▶ [ABOUT THIS TASK] Count up the lines below where the word "means" shows up, and respond with the number alone.

===== SOURCE MATERIAL =====

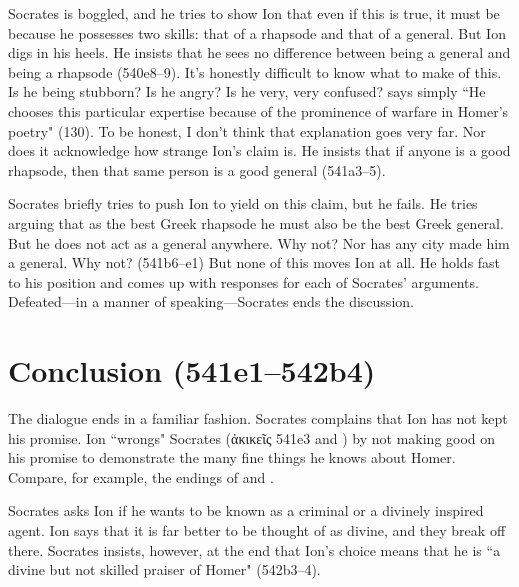 \documentclass[11pt]{article}
\begin{document}
Socrates is boggled, and he tries to show Ion that even if this is true, it
must be because he possesses two skills: that of a rhapsode and that of
a general.  But Ion digs in his heels. He insists that he sees no
difference between being a general and being a rhapsode (540e8--9).  It's
honestly difficult to know what to make of this.  Is he being stubborn?  Is
he angry?  Is he very, very confused? \citet{murray1996} says simply ``He
chooses this particular expertise because of the prominence of warfare in
Homer's poetry" (130).  To be honest, I don't think that explanation goes
very far.  Nor does it acknowledge how strange Ion's claim is.  He insists
that if anyone is a good rhapsode, then that same person is  a good general (541a3--5).

Socrates briefly tries to push Ion to yield on this claim, but he fails.
He tries arguing that as the best Greek rhapsode he must also be the best
Greek general.  But he does not act as a general anywhere.  Why not?  Nor
has any city made him a general.  Why not? (541b6--e1)  But none of this
moves Ion at all.  He holds fast to his position and comes up with
 responses for each of Socrates' arguments.  Defeated---in
a manner of speaking---Socrates ends the discussion.


\section{Conclusion (541e1--542b4)}

The dialogue ends in a familiar fashion.  Socrates complains that Ion has
not kept his promise.  Ion ``wrongs" Socrates ({\g ἀκικεῖς} 541e3 and
) by not making good on his promise to demonstrate the many
fine things he knows about Homer.  Compare, for example, the endings of
 and .

Socrates asks Ion if he wants to be known as a criminal or a divinely
inspired agent.  Ion says that it is far better to be thought of as divine,
and they break off there.  Socrates insists, however, at the end that Ion's
choice means that he is ``a divine but not skilled praiser of Homer"
(542b3--4).


\newpage


\end{document}
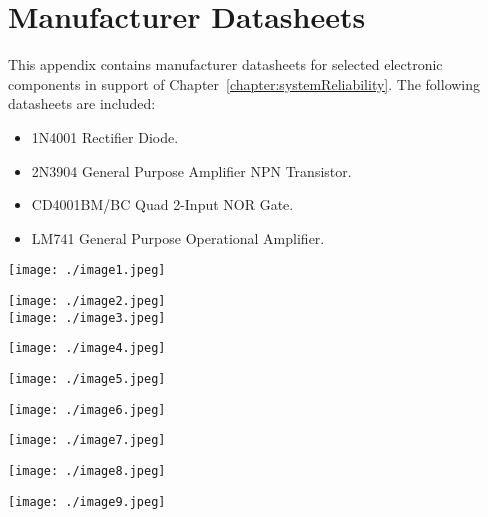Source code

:\chapter{Manufacturer Datasheets}
\label{appendix:manfDatasheet}
\graphicspath{ {./appendixD/Fig} }

This appendix contains manufacturer datasheets for selected electronic
components in support of Chapter~\ref{chapter:systemReliability}. 
The following datasheets are included:

\begin{itemize}
\item   1N4001 Rectifier Diode.
\item  2N3904 General Purpose Amplifier NPN Transistor.
\item  CD4001BM/BC Quad 2-Input NOR Gate.
\item  LM741 General Purpose Operational Amplifier.
\end{itemize}
  \texttt{[image: ./image1.jpeg]}
    
\texttt{[image: ./image2.jpeg]}\\

\texttt{[image: ./image3.jpeg]}

\texttt{[image: ./image4.jpeg]}

\texttt{[image: ./image5.jpeg]}

\texttt{[image: ./image6.jpeg]}

\texttt{[image: ./image7.jpeg]}

\texttt{[image: ./image8.jpeg]}

\texttt{[image: ./image9.jpeg]}
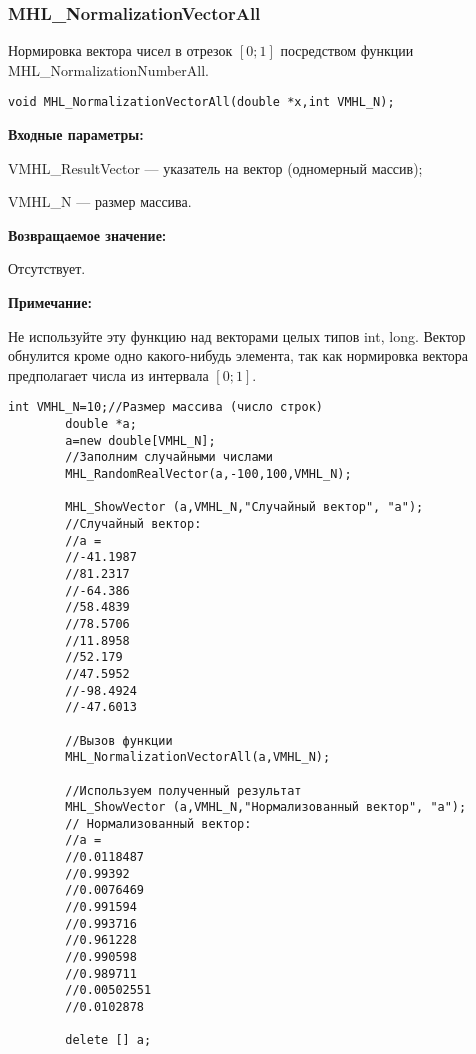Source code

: \documentclass[a4paper,12pt]{article}
\begin{document}
\subsubsection{MHL\_NormalizationVectorAll}\label{MHL_NormalizationVectorAll}

Нормировка вектора чисел в отрезок $[0;1]$ посредством функции MHL\_NormalizationNumberAll.


\begin{lstlisting}[label=code_syntax_MHL_NormalizationVectorAll,caption=Синтаксис]
void MHL_NormalizationVectorAll(double *x,int VMHL_N);
\end{lstlisting}

\textbf{Входные параметры:}

 VMHL\_ResultVector --- указатель на вектор (одномерный массив);
 
 VMHL\_N --- размер массива.

\textbf{Возвращаемое значение:} 
 
Отсутствует.

\textbf{Примечание:} 

Не используйте эту функцию над векторами целых типов int, long. Вектор обнулится кроме одно какого-нибудь элемента, так как нормировка вектора предполагает числа из интервала $[0;1]$.


\begin{lstlisting}[label=code_use_MHL_NormalizationVectorAll,caption=Пример использования]
        int VMHL_N=10;//Размер массива (число строк)
        double *a;
        a=new double[VMHL_N];
        //Заполним случайными числами
        MHL_RandomRealVector(a,-100,100,VMHL_N);

        MHL_ShowVector (a,VMHL_N,"Случайный вектор", "a");
        //Случайный вектор:
        //a =
        //-41.1987
        //81.2317
        //-64.386
        //58.4839
        //78.5706
        //11.8958
        //52.179
        //47.5952
        //-98.4924
        //-47.6013

        //Вызов функции
        MHL_NormalizationVectorAll(a,VMHL_N);

        //Используем полученный результат
        MHL_ShowVector (a,VMHL_N,"Нормализованный вектор", "a");
        // Нормализованный вектор:
        //a =
        //0.0118487
        //0.99392
        //0.0076469
        //0.991594
        //0.993716
        //0.961228
        //0.990598
        //0.989711
        //0.00502551
        //0.0102878

        delete [] a;
\end{lstlisting}
\end{document}
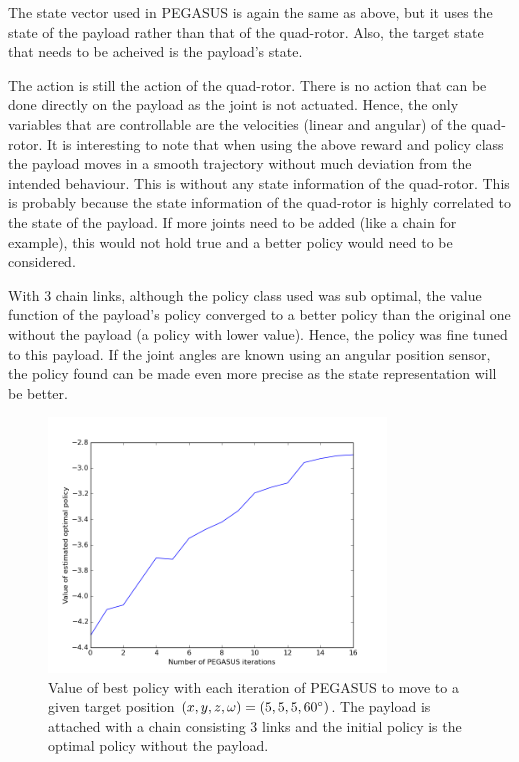 \documentclass[hidelinks,BTech]{iitmdiss}
\begin{document}
The state vector used in PEGASUS is again the same as above, but it uses the state of the payload rather than that of the quad-rotor. Also, the target state that needs to be acheived is the payload's state.

The action is still the action of the quad-rotor. There is no action that can be done directly on the payload as the joint is not actuated. Hence, the only variables that are controllable are the velocities (linear and angular) of the quad-rotor. It is interesting to note that when using the above reward and policy class the payload moves in a smooth trajectory without much deviation from the intended behaviour. This is without any state information of the quad-rotor. This is probably because the state information of the quad-rotor is highly correlated to the state of the payload. If more joints need to be added (like a chain for example), this would not hold true and a better policy would need to be considered.

With 3 chain links, although the policy class used was sub optimal, the value function of the payload's policy converged to a better policy than the original one without the payload (a policy with lower value). Hence, the policy was fine tuned to this payload. If the joint angles are known using an angular position sensor, the policy found can be made even more precise as the state representation will be better.

\begin{figure}[H]
  \centering
    \includegraphics[width=0.8\textwidth]{payload_position_control_time.png}
    \caption{Value of best policy with each iteration of PEGASUS to move to a given target position $(x, y, z, \omega) = (5, 5, 5, 60\protect^{\circ})$. The payload is attached with a chain consisting 3 links and the initial policy is the optimal policy without the payload.}
\end{figure}
\end{document}
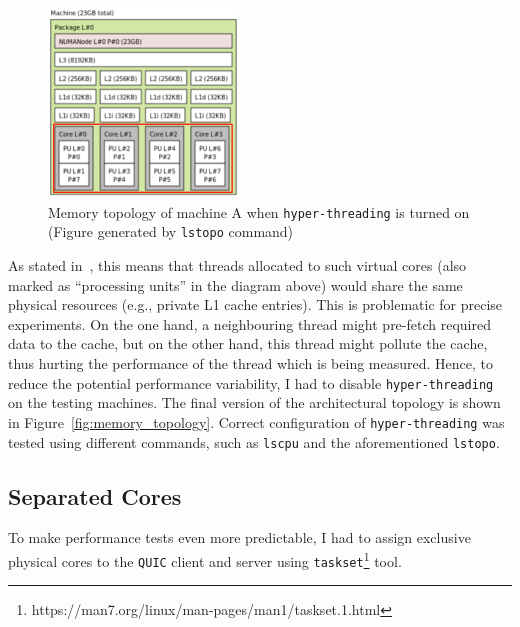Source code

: \documentclass[12pt,a4paper]{report}
\begin{document}
    \begin{figure}[ht]
    \centering
    \includegraphics[width=0.45\textwidth]{figs/topology_with_hyperthreading.png}
    \caption[Memory topology of machine A when \texttt{hyper-threading} is turned on]{Memory topology of machine A when \texttt{hyper-threading} is turned on (Figure generated by \texttt{lstopo} command)}
    \label{fig:topology_with_hyperthreading}
    \end{figure}

As stated in~\cite{hyperthreading_book}, this means that threads allocated to such virtual cores (also marked as \enquote{processing units} in the diagram above) would share the same physical resources (e.g., private L1 cache entries).
This is problematic for precise experiments.
On the one hand, a neighbouring thread might pre-fetch required data to the cache, but on the other hand, this thread might pollute the cache, thus hurting the performance of the thread which is being measured.
Hence, to reduce the potential performance variability, I had to disable \texttt{hyper-threading} on the testing machines.
The final version of the architectural topology is shown in Figure~\ref{fig:memory_topology}. 
Correct configuration of \texttt{hyper-threading} was tested using different commands, such as \texttt{lscpu} and the aforementioned \texttt{lstopo}. 

    
    
\subsection{Separated Cores} \label{SeparatedCores_Subsection_Tag}
To make performance tests even more predictable, I had to assign exclusive physical cores to the \texttt{QUIC} client and server using \texttt{taskset}\footnote{https://man7.org/linux/man-pages/man1/taskset.1.html} tool.
\end{document}
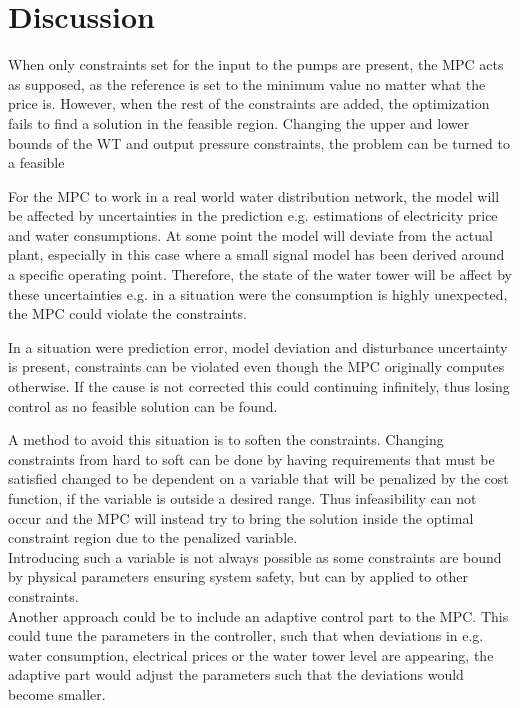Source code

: \chapter{Discussion}
\label{Discussion}

When only constraints set for the input to the pumps are present, the MPC acts as supposed, as the reference is set to the minimum value no matter what the price is. However, when the rest of the constraints are added, the optimization fails to find a solution in the feasible region. Changing the upper and lower bounds of the WT and output pressure constraints, the problem can be turned to a feasible 

For the MPC to work in a real world water distribution network, the model will be affected by uncertainties in the prediction e.g. estimations of electricity price and water consumptions. At some point the model will deviate from the actual plant, especially in this case where a small signal model has been derived around a specific operating point. Therefore, the state of the water tower will be affect by these uncertainties e.g. in a situation were the consumption is highly unexpected, the MPC could violate the constraints.

In a situation were prediction error, model deviation and disturbance uncertainty is present, constraints can be violated even though the MPC originally computes otherwise. If the cause is not corrected this could continuing infinitely, thus losing control as no feasible solution can be found. 

A method to avoid this situation is to soften the constraints. Changing constraints from hard to soft can be done by having requirements that must be satisfied changed to be dependent on a variable that will be penalized by the cost function, if the variable is outside a desired range. Thus infeasibility can not occur and the MPC will instead try to bring the solution inside the optimal constraint region due to the penalized variable.\\   
Introducing such a variable is not always possible as some constraints are bound by physical parameters ensuring system safety, but can by applied to other constraints.\\

Another approach could be to include an adaptive control part to the MPC. This could tune the parameters in the controller, such that when deviations in e.g. water consumption, electrical prices or the water tower level are appearing, the adaptive part would adjust the parameters such that the deviations would become smaller.




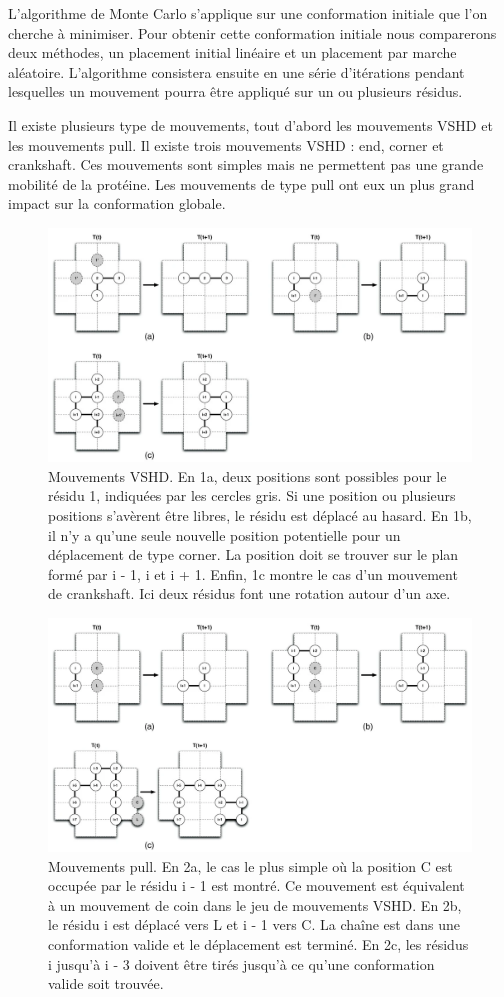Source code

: L'algorithme de Monte Carlo s'applique sur une conformation initiale que l'on cherche à minimiser. Pour obtenir cette conformation initiale nous comparerons deux méthodes, un placement initial linéaire et un placement par marche aléatoire. L'algorithme consistera ensuite en une série d'itérations pendant lesquelles un mouvement pourra être appliqué sur un ou plusieurs résidus.

Il existe plusieurs type de mouvements, tout d'abord les mouvements VSHD et les mouvements pull. Il existe trois mouvements VSHD : end, corner et crankshaft. Ces mouvements sont simples mais ne permettent pas une grande mobilité de la protéine. Les mouvements de type pull ont eux un plus grand impact sur la conformation globale.

\begin{figure}[H]
    \centering
    \includegraphics[width=.8\textwidth]{figures/VSHD.png}
    \caption{Mouvements VSHD. En 1a, deux positions sont possibles pour le résidu 1, indiquées par les cercles gris. Si une position ou plusieurs positions s'avèrent être libres, le résidu est déplacé au hasard. En 1b, il n'y a qu'une seule nouvelle position potentielle pour un déplacement de type corner. La position doit se trouver sur le plan formé par i - 1, i et i + 1. Enfin, 1c montre le cas d'un mouvement de crankshaft. Ici deux résidus font une rotation autour d'un axe.}
    \label{fig:VSHD}
\end{figure}

\begin{figure}[H]
    \centering
    \includegraphics[width=.8\textwidth]{figures/pull.png}
    \caption{Mouvements pull. En 2a, le cas le plus simple où la position C est occupée par le résidu i - 1 est montré. Ce mouvement est équivalent à un mouvement de coin dans le jeu de mouvements VSHD. En 2b, le résidu i est déplacé vers L et i - 1 vers C. La chaîne est dans une conformation valide et le déplacement est terminé. En 2c, les résidus i jusqu'à i - 3 doivent être tirés jusqu'à ce qu'une conformation valide soit trouvée.}
    \label{fig:pull}
\end{figure}

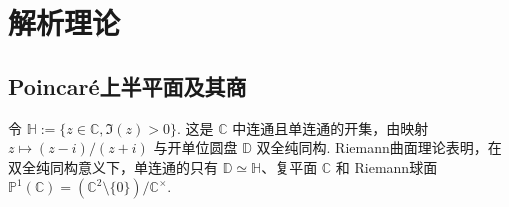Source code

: \chapter{解析理论}\label{chap:modular-1}
\section{Poincaré上半平面及其商}\label{sec:modular-1-1}
令 $\mathbb H:=\{z\in\mathbb C,\Im(z)>0\}$. 这是 $\mathbb C$ 中连通且单连通的开集，由映射 $z\mapsto (z-i)/(z+i)$ 与开单位圆盘 $\mathbb D$ 双全纯同构. Riemann曲面理论表明，在双全纯同构意义下，单连通的只有 $\mathbb D\simeq\mathbb H$、复平面 $\mathbb C$ 和 Riemann球面 $\mathbb P^1(\mathbb C)=(\mathbb C^2\setminus\{0\})/\mathbb C^\times$.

=====

▶ [RESULT] 2